Why you keep obsessing over social media even when you know you shouldn’t (+ free workbook)

Picture this:

You’re sitting at your desk and while struggling through writing content for your new ebook you decide to check Instagram. When you open the app on your phone, a big orange rectangle pops up in the bottom corner telling you that you have 40 new likes, 10 new followers, and 10 comments. A smile stretches across your face. You were testing out some new hashtags and these are exciting results. So you start going through them and momentarily forget all about your writing.

You start to transition back to your ebook (30 minutes later) but your mind is still buzzing with those numbers. You struggle to regain focus. Within a few minutes you pick up your phone again and open up that app and this time there’s another dozen new likes. But inside you feel yourself deflate a little bit. Now when you turn back to write your ebook you find it impossible to stay focused and besides all your inspiration is gone so you start clicking through blog posts about Instagram and eventually anything that catches your eye.

Sound familiar?

Why does this happen? What’s going on and how do we make it stop?

These are the questions I’ll be answering in today’s post.

Do you find yourself on social media whenever you start to drift in your focus? Here we're using the science of human behavior to understand WHY it happens even when you know you shouldn't. Plus download a free workbook and start building new habits that will boost your creativity + productivity. Social media doesn't have to be the bad guy. Regain your focus and your drive. More at

First, we understand.

Notifications – mobile + desktop, push + in-app – are designed to get your attention. That’s kinda the point right? And they do a bang-up job. Whether it’s email or social media or text messages or slot machines (whaaa?? Yes.), the brain science is all along the same lines.
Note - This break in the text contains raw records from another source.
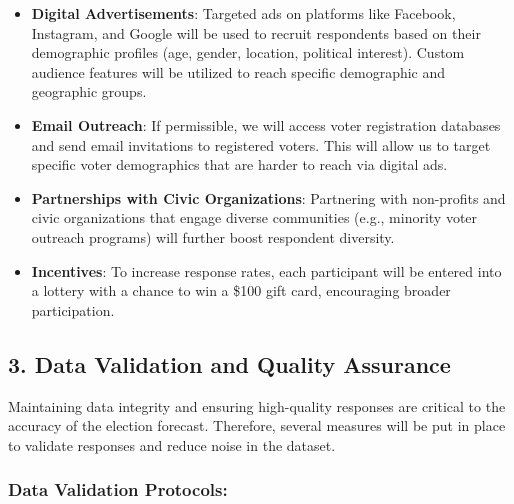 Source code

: \documentclass[
  letterpaper,
  DIV=11,
  numbers=noendperiod]{scrartcl}
\providecommand{\tightlist}{%
  \setlength{\itemsep}{0pt}\setlength{\parskip}{0pt}}\usepackage{longtable,booktabs,array}
\begin{document}
\begin{itemize}
\tightlist
\item
  \textbf{Digital Advertisements}: Targeted ads on platforms like
  Facebook, Instagram, and Google will be used to recruit respondents
  based on their demographic profiles (age, gender, location, political
  interest). Custom audience features will be utilized to reach specific
  demographic and geographic groups.
\item
  \textbf{Email Outreach}: If permissible, we will access voter
  registration databases and send email invitations to registered
  voters. This will allow us to target specific voter demographics that
  are harder to reach via digital ads.
\item
  \textbf{Partnerships with Civic Organizations}: Partnering with
  non-profits and civic organizations that engage diverse communities
  (e.g., minority voter outreach programs) will further boost respondent
  diversity.
\item
  \textbf{Incentives}: To increase response rates, each participant will
  be entered into a lottery with a chance to win a \$100 gift card,
  encouraging broader participation.
\end{itemize}

\subsection{\texorpdfstring{\textbf{3. Data Validation and Quality
Assurance}}{3. Data Validation and Quality Assurance}}\label{data-validation-and-quality-assurance}

Maintaining data integrity and ensuring high-quality responses are
critical to the accuracy of the election forecast. Therefore, several
measures will be put in place to validate responses and reduce noise in
the dataset.

\subsubsection{\texorpdfstring{\textbf{Data Validation
Protocols}:}{Data Validation Protocols:}}\label{data-validation-protocols}
\end{document}
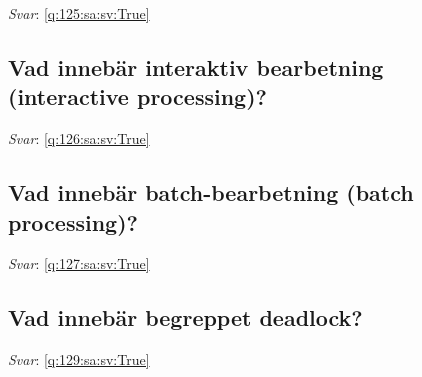 \documentclass[a4paper,11pt,oneside]{article}
\begin{document}
\begin{sloppypar}
\label{q:125:sa:sv:False}

\vspace{2cm}

\noindent\makebox[\textwidth]{\hrulefill}

\vspace{1cm}

\textit{Svar}: \autoref{q:125:sa:sv:True}



\subsection{Vad inneb\"ar interaktiv bearbetning (interactive processing)?}

\label{q:126:sa:sv:False}

\vspace{2cm}

\noindent\makebox[\textwidth]{\hrulefill}

\vspace{1cm}

\textit{Svar}: \autoref{q:126:sa:sv:True}



\subsection{Vad inneb\"ar batch-bearbetning (batch processing)?}

\label{q:127:sa:sv:False}

\vspace{2cm}

\noindent\makebox[\textwidth]{\hrulefill}

\vspace{1cm}

\textit{Svar}: \autoref{q:127:sa:sv:True}



\subsection{Vad inneb\"ar begreppet deadlock?}

\label{q:129:sa:sv:False}

\vspace{2cm}

\noindent\makebox[\textwidth]{\hrulefill}

\vspace{1cm}

\textit{Svar}: \autoref{q:129:sa:sv:True}




\end{sloppypar}
\end{document}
First piece of data: notifications (and slot machines) give what psychologists call variable-ratio rewards. An unpredictable reward that increases your anticipation of receiving it so you return frequently in hopes that this will be the time to receive the reward. Like our example above with the Instagram notifications, your brain is programmed to boost dopamine in anticipation to checking your social profiles because some time previously you received a great reward – like new followers or maybe even a client inquiry.

A study done in monkeys shows the same response. When the monkey does work, he receives a reward. A look at his neurochemistry shows that during the work dopamine is spiking, motivating him to do the work in anticipation of a reward. When a new experiment is run in which the monkey only receives the reward 50% of the time, dopamine skyrockets.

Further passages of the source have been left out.